ただし、最初の24時間でいきなり全部を完璧に話そうとしなくていいです。大事なのは、懺悔大会を開くことではありません。今日もう一回打ちに行かないために、信頼できる人を一人、現実側に置くことです。

打ち明けるなら、まずはこのくらいで十分です。

  • 「今日ギャンブルに行きたい衝動がある」
  • 「一人でいると行きそうだから、少しだけ連絡を取らせてほしい」
  • 「キャッシュカードやクレカを今日だけ預かってほしい」
  • 「怒られるのが怖いけど、隠してまた行く方がまずいと思って話している」

ポイントは、相手に「全部なんとかして」と渡さないことです。頼む内容は1つに絞ります。カードを預かってもらう。夜だけ電話する。店の近くを通らないように迎えに来てもらう。これくらい具体的な方が、相手も動きやすいです。

厚生労働省も、依存症は本人だけでなく家族も疲弊しやすく、周囲の人が正しい知識を持って治療や支援につなげることが回復への一歩になると説明しています。つまり、家族や恋人に話すのは「甘え」ではなく、再発を防ぐための仕組み作りです。

ただ、相手が強く責めるタイプだったり、話すことで身の危険や生活の危険があるなら、無理にその人へ最初に話さなくていいです。その場合は、家族より先に保健所・精神保健福祉センター・依存症相談拠点など、第三者の相談先につなぐ方が安全です。

僕なら、最初の一言はこうします。

「また行きそうで怖い。今日は一人でお金を持っていたくないから、カードを預かってほしい」

これで十分です。長い説明より、今日の行動を止める一言の方が強いです。

一人で抱えない。相談先を先に持つ

ギャンブルをやめたいのにやめられない状態は、一人で抱えるほど苦しくなります。

厚生労働省は、依存症やその関連問題についての相談先として、保健所、精神保健福祉センター、依存症相談拠点などを紹介しています。

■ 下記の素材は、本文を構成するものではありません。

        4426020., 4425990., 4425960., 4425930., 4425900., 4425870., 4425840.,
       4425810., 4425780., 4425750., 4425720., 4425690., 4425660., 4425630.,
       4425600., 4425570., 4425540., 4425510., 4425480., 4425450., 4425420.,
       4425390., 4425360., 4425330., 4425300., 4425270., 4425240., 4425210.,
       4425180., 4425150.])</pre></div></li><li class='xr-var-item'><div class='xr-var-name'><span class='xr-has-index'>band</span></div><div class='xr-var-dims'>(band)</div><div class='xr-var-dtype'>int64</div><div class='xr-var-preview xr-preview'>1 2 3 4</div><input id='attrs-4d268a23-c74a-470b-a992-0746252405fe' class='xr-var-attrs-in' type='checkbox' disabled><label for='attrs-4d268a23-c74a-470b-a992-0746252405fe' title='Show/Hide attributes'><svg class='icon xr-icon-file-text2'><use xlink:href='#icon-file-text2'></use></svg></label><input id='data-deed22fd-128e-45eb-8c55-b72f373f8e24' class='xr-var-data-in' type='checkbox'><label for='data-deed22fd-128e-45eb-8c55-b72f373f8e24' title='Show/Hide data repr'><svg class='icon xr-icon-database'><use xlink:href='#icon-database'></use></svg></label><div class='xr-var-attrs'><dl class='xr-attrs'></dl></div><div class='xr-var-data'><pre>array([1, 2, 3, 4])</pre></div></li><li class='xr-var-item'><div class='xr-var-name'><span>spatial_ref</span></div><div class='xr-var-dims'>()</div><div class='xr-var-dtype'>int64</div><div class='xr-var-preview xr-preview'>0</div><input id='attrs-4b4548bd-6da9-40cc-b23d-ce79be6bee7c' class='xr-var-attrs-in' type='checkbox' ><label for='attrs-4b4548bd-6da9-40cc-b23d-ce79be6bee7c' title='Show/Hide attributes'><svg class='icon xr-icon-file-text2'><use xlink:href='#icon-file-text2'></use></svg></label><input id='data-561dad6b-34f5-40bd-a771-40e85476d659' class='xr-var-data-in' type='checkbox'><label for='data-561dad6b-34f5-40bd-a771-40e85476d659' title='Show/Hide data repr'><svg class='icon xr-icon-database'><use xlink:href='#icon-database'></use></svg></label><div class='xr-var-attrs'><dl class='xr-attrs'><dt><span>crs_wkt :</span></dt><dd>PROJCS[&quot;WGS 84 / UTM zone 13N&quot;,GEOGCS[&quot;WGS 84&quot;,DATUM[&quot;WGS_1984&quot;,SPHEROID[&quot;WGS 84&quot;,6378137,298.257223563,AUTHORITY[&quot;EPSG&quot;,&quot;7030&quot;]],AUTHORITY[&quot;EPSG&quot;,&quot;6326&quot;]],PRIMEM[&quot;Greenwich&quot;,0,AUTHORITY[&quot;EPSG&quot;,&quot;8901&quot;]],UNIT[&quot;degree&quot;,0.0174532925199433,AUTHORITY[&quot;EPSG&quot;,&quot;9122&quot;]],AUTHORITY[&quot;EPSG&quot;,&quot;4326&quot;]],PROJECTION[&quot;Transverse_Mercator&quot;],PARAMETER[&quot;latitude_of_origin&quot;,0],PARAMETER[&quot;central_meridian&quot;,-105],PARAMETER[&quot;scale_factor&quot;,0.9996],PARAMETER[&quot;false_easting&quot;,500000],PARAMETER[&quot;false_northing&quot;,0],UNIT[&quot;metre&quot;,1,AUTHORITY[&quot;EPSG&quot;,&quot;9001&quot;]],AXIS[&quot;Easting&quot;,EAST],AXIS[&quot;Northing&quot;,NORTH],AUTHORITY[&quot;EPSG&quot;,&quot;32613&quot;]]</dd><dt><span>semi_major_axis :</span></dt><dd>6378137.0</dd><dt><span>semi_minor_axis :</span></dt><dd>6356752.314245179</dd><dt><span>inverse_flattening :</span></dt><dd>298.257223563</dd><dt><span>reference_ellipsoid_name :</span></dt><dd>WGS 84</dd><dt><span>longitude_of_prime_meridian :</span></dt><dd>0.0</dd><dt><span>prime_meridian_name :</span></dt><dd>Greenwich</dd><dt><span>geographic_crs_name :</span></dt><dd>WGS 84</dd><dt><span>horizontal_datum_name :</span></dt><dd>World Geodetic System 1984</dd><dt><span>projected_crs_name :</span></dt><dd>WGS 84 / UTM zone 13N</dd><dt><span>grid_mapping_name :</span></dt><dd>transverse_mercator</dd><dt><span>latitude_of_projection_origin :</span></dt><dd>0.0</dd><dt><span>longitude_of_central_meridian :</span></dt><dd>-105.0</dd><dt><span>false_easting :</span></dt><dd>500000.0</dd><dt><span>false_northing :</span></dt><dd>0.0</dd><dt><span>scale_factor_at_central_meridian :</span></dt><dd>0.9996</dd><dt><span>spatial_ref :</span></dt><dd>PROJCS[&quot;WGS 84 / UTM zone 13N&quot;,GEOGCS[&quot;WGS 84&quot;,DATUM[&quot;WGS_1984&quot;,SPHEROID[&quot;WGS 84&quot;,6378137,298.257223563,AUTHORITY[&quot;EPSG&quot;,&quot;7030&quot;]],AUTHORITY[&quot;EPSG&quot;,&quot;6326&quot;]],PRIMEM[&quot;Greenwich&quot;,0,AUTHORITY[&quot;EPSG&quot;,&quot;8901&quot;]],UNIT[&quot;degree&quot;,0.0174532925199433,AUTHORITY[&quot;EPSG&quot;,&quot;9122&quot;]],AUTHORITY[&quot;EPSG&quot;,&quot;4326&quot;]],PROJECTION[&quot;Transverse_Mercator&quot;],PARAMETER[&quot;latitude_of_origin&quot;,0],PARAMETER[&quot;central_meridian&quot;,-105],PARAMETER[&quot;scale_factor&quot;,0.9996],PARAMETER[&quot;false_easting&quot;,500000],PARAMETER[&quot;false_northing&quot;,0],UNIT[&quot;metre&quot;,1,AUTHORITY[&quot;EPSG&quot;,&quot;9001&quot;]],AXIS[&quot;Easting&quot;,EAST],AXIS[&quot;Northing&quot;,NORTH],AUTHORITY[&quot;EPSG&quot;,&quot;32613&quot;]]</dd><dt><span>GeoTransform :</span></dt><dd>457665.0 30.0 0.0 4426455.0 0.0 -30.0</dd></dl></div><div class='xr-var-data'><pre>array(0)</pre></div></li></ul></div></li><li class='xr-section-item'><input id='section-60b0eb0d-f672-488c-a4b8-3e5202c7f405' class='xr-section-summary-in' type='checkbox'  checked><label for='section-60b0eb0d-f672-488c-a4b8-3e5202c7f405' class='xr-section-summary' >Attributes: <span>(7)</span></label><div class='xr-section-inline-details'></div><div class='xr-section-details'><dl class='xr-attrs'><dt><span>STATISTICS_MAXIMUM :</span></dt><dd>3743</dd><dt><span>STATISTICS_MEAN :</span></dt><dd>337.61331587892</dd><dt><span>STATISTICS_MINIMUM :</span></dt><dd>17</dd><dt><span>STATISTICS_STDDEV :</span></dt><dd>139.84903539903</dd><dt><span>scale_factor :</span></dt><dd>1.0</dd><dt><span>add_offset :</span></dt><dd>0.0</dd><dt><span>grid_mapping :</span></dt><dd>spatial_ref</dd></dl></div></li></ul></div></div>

参考:厚生労働省「依存症やその関連問題についてお困りの方へ」

消費者庁も、ギャンブル等依存症に関する情報や関係府省庁の相談先を案内しています。

参考:消費者庁「ギャンブル等依存症でお困りの皆様へ」

「相談するほどじゃない」と思う人ほど、ブックマークだけでもしておいてください。

本当に追い込まれたとき、人は相談先を探す気力すらなくなります。

よくある質問

ギャンブルをやめたいのにやめられないのは依存症ですか?

断定はできません。ただ、やめたいのに続けてしまう、借金や生活への支障が出ている、家族に嘘をつく、負けを取り返そうとして借りる、といった状態があるなら、依存症の相談先につながることを考えた方がいいです。

最初にやるべきことは何ですか?

現金とカードを遮断してください。決意より先に、行ける入口と借りられる入口を減らすことです。

ギャンブル欲が出たらどうすればいいですか?

行くか行かないかを考え始める前に、決めておいた代替行動をしてください。10分歩く、シャワーを浴びる、誰かに連絡する、借金残高を書くなど、考えなくてもできる行動が向いています。

家族や恋人には話した方がいいですか?

話せる相手がいるなら、話した方がいいです。ただし、最初から全部を説明しようとすると苦しくなるので、まずは「今日行かないために何を手伝ってほしいか」だけ伝えるのがおすすめです。カードを預ける、夜だけ電話する、給料日前だけ一緒に予定を入れるなど、頼み方を具体的にしましょう。

また行ってしまったら終わりですか?

終わりではありません。スリップ翌日に、負け額、行った理由、次に潰す入口を書いて、今日から再開してください。大事なのは、失敗したあとに対策を増やすことです。

まとめ:最初の24時間は、意志より仕組み

ギャンブルをやめたいと思ったその日にやることは、シンプルです。

今日やる3つのこと

  1. 現金・カード・アプリ・店への導線を遮断する
  2. 行きたくなる理由を言葉にする
  3. 欲が出た瞬間の代わりの行動を決める

ギャンブルをやめることは、強くなることではありません。

賢く、自分が負けやすい場面を避けることです。

もし今日、「やめたい」と思えているなら、それはもうスタートラインに立っている証拠です。

完璧じゃなくていい。

まずは財布からカードを抜くところから始めましょう。